Dec 082014

Dr. Earl R. Smith II

Many people ask themselves this question only to dismissively conclude that the answer is that they don’t need a coach. But highly successful people always seem to have a different take on the issue. ‘If a coach can help me win – I want one – because I want to win.’


One response is particularly interesting – “I don’t seem to have time anymore.” The first implication of this ‘defense’ is that life has become so crammed with other stuff that learning has been squeezed out. We have become too busy to learn – rather like saying that I am too busy driving to have the time to stop for gas. Life has become a desert in which an oasis is only to be dreamt of – as there is no time for an extended visit. I don’t buy this no-time argument. The most successful people that I have known seem to have more hours in their days than ‘normal folk’. They have time for coaching, learning and a rich range of other personal interests. Something else is at work here.

So what is the major block? What turn of mind causes well educated and experienced individuals to avoid seeking help in areas critical to defining the success that they are going to be able to achieve? Having given this question considerable thought, I believe that the answer can be found in the final verse of one of my favorite poems – “Advice” by Bill Holm:

If they dance together, something unexpected will happen

If they don’t, the next world will be a lot like this one.[1]

For many, change has become a threat – the admission of adult incompleteness that, within a world-view strangely akin to the strong-silent-types of the 50’s, brings shame and the suspicion of inadequacy. The impossibility of the admission of need is the deployed prophylactic against the unsettling nature of future possibilities. When you add in the amazing capability of well educated people to self-deceive, you have a recipe for inertia that is hard to overcome.

But there are others who respond quite differently to the question. “Why do I need a coach?” is only the beginning of a conversation in which the question of needing a coach quickly fades as the focus becomes “How can I derive even more value out of working with a coach?” These are truly the ‘others’ – those whose unquenchable thirst for learning, growth and new experiences drive them to continue the evolution of the person that they are becoming – and will probably still be becoming up to the very moment of their final breath – individuals who view life as a process of continually crafting and re-crafting what has become into what can be.
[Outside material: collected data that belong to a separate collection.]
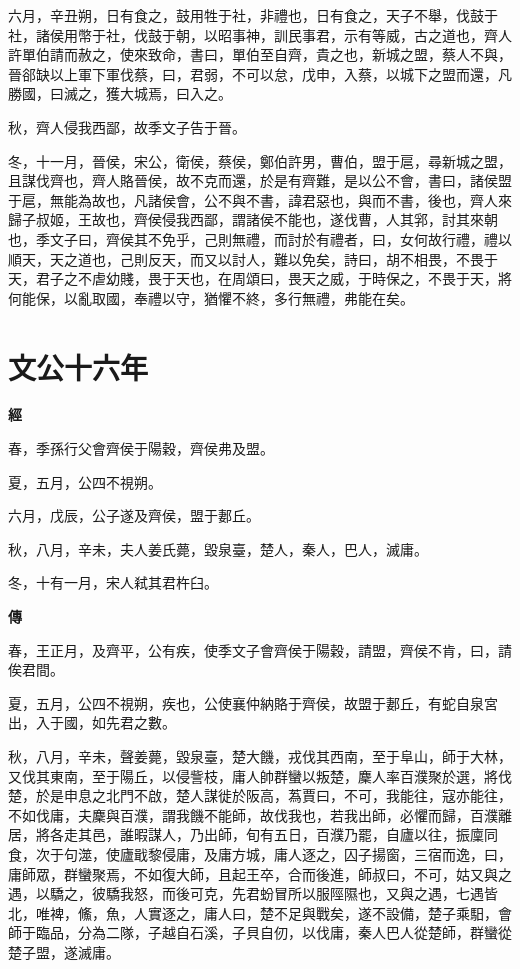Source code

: \documentclass{ctexart}
\begin{document}
六月，辛丑朔，日有食之，鼓用牲于社，非禮也，日有食之，天子不舉，伐鼓于社，諸侯用幣于社，伐鼓于朝，以昭事神，訓民事君，示有等威，古之道也，齊人許單伯請而赦之，使來致命，書曰，單伯至自齊，貴之也，新城之盟，蔡人不與，晉郤缺以上軍下軍伐蔡，曰，君弱，不可以怠，戊申，入蔡，以城下之盟而還，凡勝國，曰滅之，獲大城焉，曰入之。

秋，齊人侵我西鄙，故季文子告于晉。

冬，十一月，晉侯，宋公，衛侯，蔡侯，鄭伯許男，曹伯，盟于扈，尋新城之盟，且謀伐齊也，齊人賂晉侯，故不克而還，於是有齊難，是以公不會，書曰，諸侯盟于扈，無能為故也，凡諸侯會，公不與不書，諱君惡也，與而不書，後也，齊人來歸子叔姬，王故也，齊侯侵我西鄙，謂諸侯不能也，遂伐曹，人其郛，討其來朝也，季文子曰，齊侯其不免乎，己則無禮，而討於有禮者，曰，女何故行禮，禮以順天，天之道也，己則反天，而又以討人，難以免矣，詩曰，胡不相畏，不畏于天，君子之不虐幼賤，畏于天也，在周頌曰，畏天之威，于時保之，不畏于天，將何能保，以亂取國，奉禮以守，猶懼不終，多行無禮，弗能在矣。





\section{文公十六年}


\textbf{經}



春，季孫行父會齊侯于陽穀，齊侯弗及盟。

夏，五月，公四不視朔。

六月，戊辰，公子遂及齊侯，盟于郪丘。

秋，八月，辛未，夫人姜氏薨，毀泉臺，楚人，秦人，巴人，滅庸。

冬，十有一月，宋人弒其君杵臼。

\textbf{傳}



春，王正月，及齊平，公有疾，使季文子會齊侯于陽穀，請盟，齊侯不肯，曰，請俟君間。

夏，五月，公四不視朔，疾也，公使襄仲納賂于齊侯，故盟于郪丘，有蛇自泉宮出，入于國，如先君之數。

秋，八月，辛未，聲姜薨，毀泉臺，楚大饑，戎伐其西南，至于阜山，師于大林，又伐其東南，至于陽丘，以侵訾枝，庸人帥群蠻以叛楚，麇人率百濮聚於選，將伐楚，於是申息之北門不啟，楚人謀徙於阪高，蒍賈曰，不可，我能往，寇亦能往，不如伐庸，夫麇與百濮，謂我饑不能師，故伐我也，若我出師，必懼而歸，百濮離居，將各走其邑，誰暇謀人，乃出師，旬有五日，百濮乃罷，自廬以往，振廩同食，次于句澨，使廬戢黎侵庸，及庸方城，庸人逐之，囚子揚窗，三宿而逸，曰，庸師眾，群蠻聚焉，不如復大師，且起王卒，合而後進，師叔曰，不可，姑又與之遇，以驕之，彼驕我怒，而後可克，先君蚡冒所以服陘隰也，又與之遇，七遇皆北，唯裨，鯈，魚，人實逐之，庸人曰，楚不足與戰矣，遂不設備，楚子乘馹，會師于臨品，分為二隊，子越自石溪，子貝自仞，以伐庸，秦人巴人從楚師，群蠻從楚子盟，遂滅庸。
\end{document}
As with most important journeys in life, this one begins with an apparently small step. But once the question is reworked this way, the process becomes more rewarding and far more productive for both client and coach. This is when coaching kicks into high gear. Instead of me saying “here take this and think about it” – the client begins to insist “I want more – what else have you got?” Once through the early stages of pushing and prodding, I sometimes find myself running to keep up with a client who has discovered a whole new set of capabilities and possibilities – and is anxious to explore them all ASAP. And it is then that the wonder of it all – the satisfaction, discovery, growth and tremendous empowerment that effective coaching can provide – comes into play.

Maybe the guide in this journey should be Robert Frost who, in a poem titled “The Road Not Taken” wrote –

I shall be telling this with a sigh
Somewhere ages and ages hence:
Two roads diverged in a wood, and I –
I took the one less traveled by,
And that has made all the difference.

In my experience, effective coaching can make “all the difference” between a career of mediocrity and one of excellence and undreamed-of accomplishments. Coaching is all about making a difference – all about tapping into the value of the knowledge and experience of others to open your own possibilities. In fact (and if you read the biographies of successful people) the willingness to learn through being coached is not just a habit of successful people – it is an obsession. Ah la Frost, the ‘coached road’ is “less traveled by” – but its travelers tend to be more successful people living lives closer to their potential.

The very idea that you don’t have to ‘go it alone’ is central to this formulation – but the really important message is that you deserve (you are worth) the support of an experienced coach. Take this single step and a world of new opportunities appears – like the proverbial lotus flower, it will open before your eyes. The value of a supportive ‘world-view not my own’ becomes evident and empowering.